WHAT YOU HAVE TO DO: The records that follow need to be printed exactly. Leave out each image.

DATA SECTION:
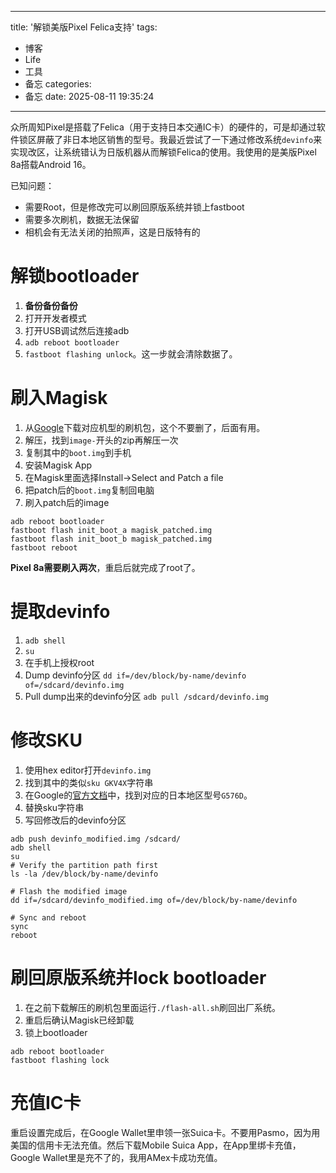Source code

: 
---
title: '解锁美版Pixel Felica支持'
tags:
- 博客
- Life
- 工具
- 备忘
categories:
- 备忘
date: 2025-08-11 19:35:24
---

众所周知Pixel是搭载了Felica（用于支持日本交通IC卡）的硬件的，可是却通过软件锁区屏蔽了非日本地区销售的型号。我最近尝试了一下通过修改系统`devinfo`来实现改区，让系统错认为日版机器从而解锁Felica的使用。我使用的是美版Pixel 8a搭载Android 16。

已知问题：
- 需要Root，但是修改完可以刷回原版系统并锁上fastboot
- 需要多次刷机，数据无法保留
- 相机会有无法关闭的拍照声，这是日版特有的

<!-- more -->

# 解锁bootloader

1. **备份备份备份**
2. 打开开发者模式
3. 打开USB调试然后连接adb
4. `adb reboot bootloader`
5. `fastboot flashing unlock`。这一步就会清除数据了。
# 刷入Magisk

1. 从[Google](https://developers.google.com/android/images)下载对应机型的刷机包，这个不要删了，后面有用。
2. 解压，找到`image-`开头的zip再解压一次
3. 复制其中的`boot.img`到手机
4. 安装Magisk App
5. 在Magisk里面选择Install->Select and Patch a file
6. 把patch后的`boot.img`复制回电脑
7. 刷入patch后的image
```
adb reboot bootloader
fastboot flash init_boot_a magisk_patched.img
fastboot flash init_boot_b magisk_patched.img
fastboot reboot
```
**Pixel 8a需要刷入两次**，重启后就完成了root了。

# 提取devinfo

1. `adb shell`
2. `su`
3. 在手机上授权root
4. Dump devinfo分区 `dd if=/dev/block/by-name/devinfo of=/sdcard/devinfo.img`
5. Pull dump出来的devinfo分区 `adb pull /sdcard/devinfo.img`

# 修改SKU

1. 使用hex editor打开`devinfo.img`
2. 找到其中的类似`sku GKV4X`字符串
3. 在Google的[官方文档](https://support.google.com/pixelphone/answer/7158570?hl=en#zippy=%2Cpixel-a)中，找到对应的日本地区型号`G576D`。
4. 替换sku字符串
5. 写回修改后的devinfo分区
```
adb push devinfo_modified.img /sdcard/
adb shell
su
# Verify the partition path first
ls -la /dev/block/by-name/devinfo

# Flash the modified image
dd if=/sdcard/devinfo_modified.img of=/dev/block/by-name/devinfo

# Sync and reboot
sync
reboot
```

# 刷回原版系统并lock bootloader

1. 在之前下载解压的刷机包里面运行`./flash-all.sh`刷回出厂系统。
2. 重启后确认Magisk已经卸载
3. 锁上bootloader
```
adb reboot bootloader
fastboot flashing lock
```

# 充值IC卡

重启设置完成后，在Google Wallet里申领一张Suica卡。不要用Pasmo，因为用美国的信用卡无法充值。然后下载Mobile Suica App，在App里绑卡充值，Google Wallet里是充不了的，我用AMex卡成功充值。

YOUR SOLUTION:
Source code

: 
---
title: '解锁美版Pixel Felica支持'
tags:
- 博客
- Life
- 工具
- 备忘
categories:
- 备忘
date: 2025-08-11 19:35:24
---

众所周知Pixel是搭载了Felica（用于支持日本交通IC卡）的硬件的，可是却通过软件锁区屏蔽了非日本地区销售的型号。我最近尝试了一下通过修改系统`devinfo`来实现改区，让系统错认为日版机器从而解锁Felica的使用。我使用的是美版Pixel 8a搭载Android 16。

已知问题：
- 需要Root，但是修改完可以刷回原版系统并锁上fastboot
- 需要多次刷机，数据无法保留
- 相机会有无法关闭的拍照声，这是日版特有的

<!-- more -->

# 解锁bootloader

1. **备份备份备份**
2. 打开开发者模式
3. 打开USB调试然后连接adb
4. `adb reboot bootloader`
5. `fastboot flashing unlock`。这一步就会清除数据了。
# 刷入Magisk

1. 从[Google](https://developers.google.com/android/images)下载对应机型的刷机包，这个不要删了，后面有用。
2. 解压，找到`image-`开头的zip再解压一次
3. 复制其中的`boot.img`到手机
4. 安装Magisk App
5. 在Magisk里面选择Install->Select and Patch a file
6. 把patch后的`boot.img`复制回电脑
7. 刷入patch后的image
```
adb reboot bootloader
fastboot flash init_boot_a magisk_patched.img
fastboot flash init_boot_b magisk_patched.img
fastboot reboot
```
**Pixel 8a需要刷入两次**，重启后就完成了root了。

# 提取devinfo

1. `adb shell`
2. `su`
3. 在手机上授权root
4. Dump devinfo分区 `dd if=/dev/block/by-name/devinfo of=/sdcard/devinfo.img`
5. Pull dump出来的devinfo分区 `adb pull /sdcard/devinfo.img`

# 修改SKU

1. 使用hex editor打开`devinfo.img`
2. 找到其中的类似`sku GKV4X`字符串
3. 在Google的[官方文档](https://support.google.com/pixelphone/answer/7158570?hl=en#zippy=%2Cpixel-a)中，找到对应的日本地区型号`G576D`。
4. 替换sku字符串
5. 写回修改后的devinfo分区
```
adb push devinfo_modified.img /sdcard/
adb shell
su
# Verify the partition path first
ls -la /dev/block/by-name/devinfo

# Flash the modified image
dd if=/sdcard/devinfo_modified.img of=/dev/block/by-name/devinfo

# Sync and reboot
sync
reboot
```

# 刷回原版系统并lock bootloader

1. 在之前下载解压的刷机包里面运行`./flash-all.sh`刷回出厂系统。
2. 重启后确认Magisk已经卸载
3. 锁上bootloader
```
adb reboot bootloader
fastboot flashing lock
```

# 充值IC卡

重启设置完成后，在Google Wallet里申领一张Suica卡。不要用Pasmo，因为用美国的信用卡无法充值。然后下载Mobile Suica App，在App里绑卡充值，Google Wallet里是充不了的，我用AMex卡成功充值。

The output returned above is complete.